Edith - Tarrytown, New York
Entered on August 16, 2006
Age Group: 65+

Father died on Saturday, June 24th and was buried at a graveside service on Monday, June 26th. next to mother, his sweetheart and next to a son-in-law, missed for 17 years.

Rain was likely. We considered moving indoors, but “no”. Father would not have been daunted by rain.

As rain fell, a granddaughter recalled her trip around the world after high school with her grandparents. A grandson had chosen a car. “I was shy in those days. The car was a big help.”

Another said, “They were fun; the only people I know who saw “O Calcutta” twice.

Great grandchildren spoke: “Grandpa gave me grandmother’s ring to give to my fiancée, spoke on the phone to my son born one month ago.”

“We spoke French and German; he was proud of knowing many languages, happy that I took after him.”

“We played endless games of geography. He let me make up names.”

The youngest grandson recalled grandpa saying, “We are Mishpocha – kin – held together by values.” “I laughed,” he continued, “How can you say that Grandpa? No two of us agree on anything. But Grandpa was right. We are held together not by blood ties or beliefs. By being are responsible for one another.”

A friend said after the funeral: “it is all about family.”

Father survived the Holocaust, loved Israel; was a proud citizen of “the greatest country in the world.” A secular Jew, he thought his descendants should marry Jews, raise Jewish children. When the first non-Jewish fiancée was introduced into the family, he echoed Mother’s words: “I will not treat another woman’s child as “they treated mine.”

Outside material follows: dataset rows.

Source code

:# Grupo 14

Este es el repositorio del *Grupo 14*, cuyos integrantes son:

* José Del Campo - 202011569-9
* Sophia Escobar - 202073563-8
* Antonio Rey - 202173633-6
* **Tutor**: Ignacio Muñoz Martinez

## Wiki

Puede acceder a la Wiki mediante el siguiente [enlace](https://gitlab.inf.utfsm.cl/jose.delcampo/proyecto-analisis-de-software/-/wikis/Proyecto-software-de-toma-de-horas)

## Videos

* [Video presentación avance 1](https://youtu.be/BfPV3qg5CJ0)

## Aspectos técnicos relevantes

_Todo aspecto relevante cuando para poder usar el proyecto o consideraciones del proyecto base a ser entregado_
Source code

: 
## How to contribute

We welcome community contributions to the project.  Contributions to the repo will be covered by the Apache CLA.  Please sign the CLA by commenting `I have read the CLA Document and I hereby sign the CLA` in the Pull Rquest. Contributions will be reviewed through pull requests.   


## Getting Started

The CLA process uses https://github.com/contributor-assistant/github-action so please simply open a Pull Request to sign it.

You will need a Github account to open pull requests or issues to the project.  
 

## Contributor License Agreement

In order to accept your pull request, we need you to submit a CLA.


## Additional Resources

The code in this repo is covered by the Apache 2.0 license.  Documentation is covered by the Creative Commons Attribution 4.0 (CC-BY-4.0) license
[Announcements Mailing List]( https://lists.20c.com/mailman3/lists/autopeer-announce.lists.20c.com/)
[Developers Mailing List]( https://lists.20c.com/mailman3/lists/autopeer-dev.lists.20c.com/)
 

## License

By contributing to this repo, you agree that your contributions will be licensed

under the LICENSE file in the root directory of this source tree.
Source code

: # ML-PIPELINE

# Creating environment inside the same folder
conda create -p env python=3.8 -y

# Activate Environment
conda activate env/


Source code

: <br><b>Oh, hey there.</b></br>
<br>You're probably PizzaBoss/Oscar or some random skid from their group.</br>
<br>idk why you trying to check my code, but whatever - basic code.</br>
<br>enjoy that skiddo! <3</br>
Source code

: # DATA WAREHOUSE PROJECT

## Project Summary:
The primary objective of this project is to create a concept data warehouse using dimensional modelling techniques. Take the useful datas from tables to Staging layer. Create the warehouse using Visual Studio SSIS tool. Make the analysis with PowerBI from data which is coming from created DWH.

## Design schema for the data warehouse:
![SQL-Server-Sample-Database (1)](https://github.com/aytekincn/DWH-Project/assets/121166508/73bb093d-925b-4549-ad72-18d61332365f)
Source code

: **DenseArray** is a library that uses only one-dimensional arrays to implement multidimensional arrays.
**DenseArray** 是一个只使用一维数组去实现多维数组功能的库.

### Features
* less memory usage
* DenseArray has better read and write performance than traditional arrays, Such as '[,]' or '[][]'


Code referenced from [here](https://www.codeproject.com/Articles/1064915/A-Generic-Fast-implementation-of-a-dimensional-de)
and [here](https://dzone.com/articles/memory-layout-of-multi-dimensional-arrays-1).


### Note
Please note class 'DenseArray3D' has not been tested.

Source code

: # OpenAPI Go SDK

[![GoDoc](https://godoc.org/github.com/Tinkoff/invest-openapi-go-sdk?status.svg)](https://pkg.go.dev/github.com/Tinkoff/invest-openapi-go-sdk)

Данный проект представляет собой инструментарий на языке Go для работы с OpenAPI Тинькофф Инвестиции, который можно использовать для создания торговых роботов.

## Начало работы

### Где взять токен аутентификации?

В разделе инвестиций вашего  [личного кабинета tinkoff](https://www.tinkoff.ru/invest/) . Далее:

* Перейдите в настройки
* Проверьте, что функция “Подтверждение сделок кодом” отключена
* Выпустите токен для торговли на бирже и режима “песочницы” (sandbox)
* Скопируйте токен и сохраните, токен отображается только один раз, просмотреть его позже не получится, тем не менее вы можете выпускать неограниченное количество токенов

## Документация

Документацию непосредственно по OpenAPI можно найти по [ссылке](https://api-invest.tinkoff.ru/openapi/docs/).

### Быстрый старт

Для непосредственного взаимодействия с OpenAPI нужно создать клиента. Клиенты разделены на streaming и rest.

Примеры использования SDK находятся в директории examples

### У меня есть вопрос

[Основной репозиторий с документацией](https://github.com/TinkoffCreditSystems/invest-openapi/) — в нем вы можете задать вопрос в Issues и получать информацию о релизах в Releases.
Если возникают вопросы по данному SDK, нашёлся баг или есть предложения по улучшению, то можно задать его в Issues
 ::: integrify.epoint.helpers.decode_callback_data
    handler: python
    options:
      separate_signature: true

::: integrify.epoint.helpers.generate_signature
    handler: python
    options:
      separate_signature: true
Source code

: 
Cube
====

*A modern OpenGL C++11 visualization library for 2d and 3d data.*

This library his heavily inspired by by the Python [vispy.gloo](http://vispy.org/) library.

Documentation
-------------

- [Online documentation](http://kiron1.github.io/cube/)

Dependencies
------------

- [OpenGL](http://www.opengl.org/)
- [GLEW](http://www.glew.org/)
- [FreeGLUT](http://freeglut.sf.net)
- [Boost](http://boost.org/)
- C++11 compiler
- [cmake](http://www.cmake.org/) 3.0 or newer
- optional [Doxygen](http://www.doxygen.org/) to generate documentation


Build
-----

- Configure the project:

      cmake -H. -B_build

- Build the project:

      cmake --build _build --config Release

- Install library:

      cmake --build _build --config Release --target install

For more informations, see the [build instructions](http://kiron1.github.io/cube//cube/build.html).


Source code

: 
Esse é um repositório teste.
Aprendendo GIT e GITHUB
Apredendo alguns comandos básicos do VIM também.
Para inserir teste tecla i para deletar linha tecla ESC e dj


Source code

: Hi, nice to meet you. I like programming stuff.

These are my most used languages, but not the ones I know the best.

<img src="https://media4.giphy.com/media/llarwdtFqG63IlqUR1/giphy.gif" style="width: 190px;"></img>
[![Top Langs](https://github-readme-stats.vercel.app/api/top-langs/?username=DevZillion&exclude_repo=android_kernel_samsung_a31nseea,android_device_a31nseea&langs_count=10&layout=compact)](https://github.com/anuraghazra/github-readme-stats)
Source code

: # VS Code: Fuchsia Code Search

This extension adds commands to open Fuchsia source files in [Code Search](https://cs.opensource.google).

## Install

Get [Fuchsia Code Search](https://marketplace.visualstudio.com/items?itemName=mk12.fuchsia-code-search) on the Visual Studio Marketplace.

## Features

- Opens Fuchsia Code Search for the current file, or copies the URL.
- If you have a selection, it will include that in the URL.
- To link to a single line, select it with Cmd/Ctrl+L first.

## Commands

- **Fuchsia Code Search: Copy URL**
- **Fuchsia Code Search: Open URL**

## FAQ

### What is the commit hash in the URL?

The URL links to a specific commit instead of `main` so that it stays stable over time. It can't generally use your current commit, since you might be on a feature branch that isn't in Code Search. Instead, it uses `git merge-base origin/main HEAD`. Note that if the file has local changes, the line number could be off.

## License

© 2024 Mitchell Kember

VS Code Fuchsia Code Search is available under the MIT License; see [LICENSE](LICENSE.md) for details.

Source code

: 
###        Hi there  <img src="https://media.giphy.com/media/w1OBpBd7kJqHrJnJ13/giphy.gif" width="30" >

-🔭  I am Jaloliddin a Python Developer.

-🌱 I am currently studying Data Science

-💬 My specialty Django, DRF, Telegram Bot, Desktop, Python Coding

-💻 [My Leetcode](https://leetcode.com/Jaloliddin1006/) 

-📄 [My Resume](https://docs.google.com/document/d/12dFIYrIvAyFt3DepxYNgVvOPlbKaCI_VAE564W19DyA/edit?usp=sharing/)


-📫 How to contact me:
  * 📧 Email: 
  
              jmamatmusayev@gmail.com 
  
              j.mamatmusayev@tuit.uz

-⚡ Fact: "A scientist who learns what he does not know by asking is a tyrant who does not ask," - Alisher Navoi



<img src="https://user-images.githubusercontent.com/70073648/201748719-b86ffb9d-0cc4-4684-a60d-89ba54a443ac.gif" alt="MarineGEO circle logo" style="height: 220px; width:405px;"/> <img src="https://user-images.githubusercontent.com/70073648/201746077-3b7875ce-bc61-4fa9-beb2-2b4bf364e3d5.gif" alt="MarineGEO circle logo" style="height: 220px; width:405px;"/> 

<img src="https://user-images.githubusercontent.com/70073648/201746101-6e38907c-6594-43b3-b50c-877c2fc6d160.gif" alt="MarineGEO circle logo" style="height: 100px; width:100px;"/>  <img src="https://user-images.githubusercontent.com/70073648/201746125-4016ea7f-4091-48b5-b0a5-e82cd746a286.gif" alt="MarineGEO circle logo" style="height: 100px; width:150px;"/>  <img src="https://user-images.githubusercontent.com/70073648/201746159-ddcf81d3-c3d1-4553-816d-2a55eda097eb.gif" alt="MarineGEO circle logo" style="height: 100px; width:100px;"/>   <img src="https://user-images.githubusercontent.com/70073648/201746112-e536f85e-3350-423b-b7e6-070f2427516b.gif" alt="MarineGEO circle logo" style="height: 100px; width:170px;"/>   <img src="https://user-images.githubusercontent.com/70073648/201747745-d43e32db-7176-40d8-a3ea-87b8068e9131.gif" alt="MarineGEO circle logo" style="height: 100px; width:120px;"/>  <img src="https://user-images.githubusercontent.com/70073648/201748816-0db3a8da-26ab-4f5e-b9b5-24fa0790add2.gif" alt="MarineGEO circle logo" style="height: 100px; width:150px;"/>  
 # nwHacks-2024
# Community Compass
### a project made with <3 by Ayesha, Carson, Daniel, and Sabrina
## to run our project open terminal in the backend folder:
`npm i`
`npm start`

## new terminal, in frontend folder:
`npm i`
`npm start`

Through marriages, our family became linked with other strong families. Some In-laws experiencing us reached out to their alienated folk.

In 1939, our Polish town was invaded by the Red Army. Our family was persecuted for being well-off and educated, causing Father’s parents to flee. Father blames the Russians for his mother’s death from typhus, his father’s suicide on way to a Nazi concentration camp.

During occupations, Russian, Nazi, Russian again, Father saved our family and others. He improvised, posing as a Polish officer, a German. He perservered even as he suffered from a bleeding duodenal ulcer.

Jews asked Christian friends to hide their children because children were being killed by Nazis. My parents tried twice to give us away. I ran away, taking my sister along. Father saw this as an omen; the family would survive or perish together.

Father was handsome, brilliant, accomplished. But the gravestone says: Father, Grandfather, Great and Great-Great Grandfather.

This I believe: our strength was our family.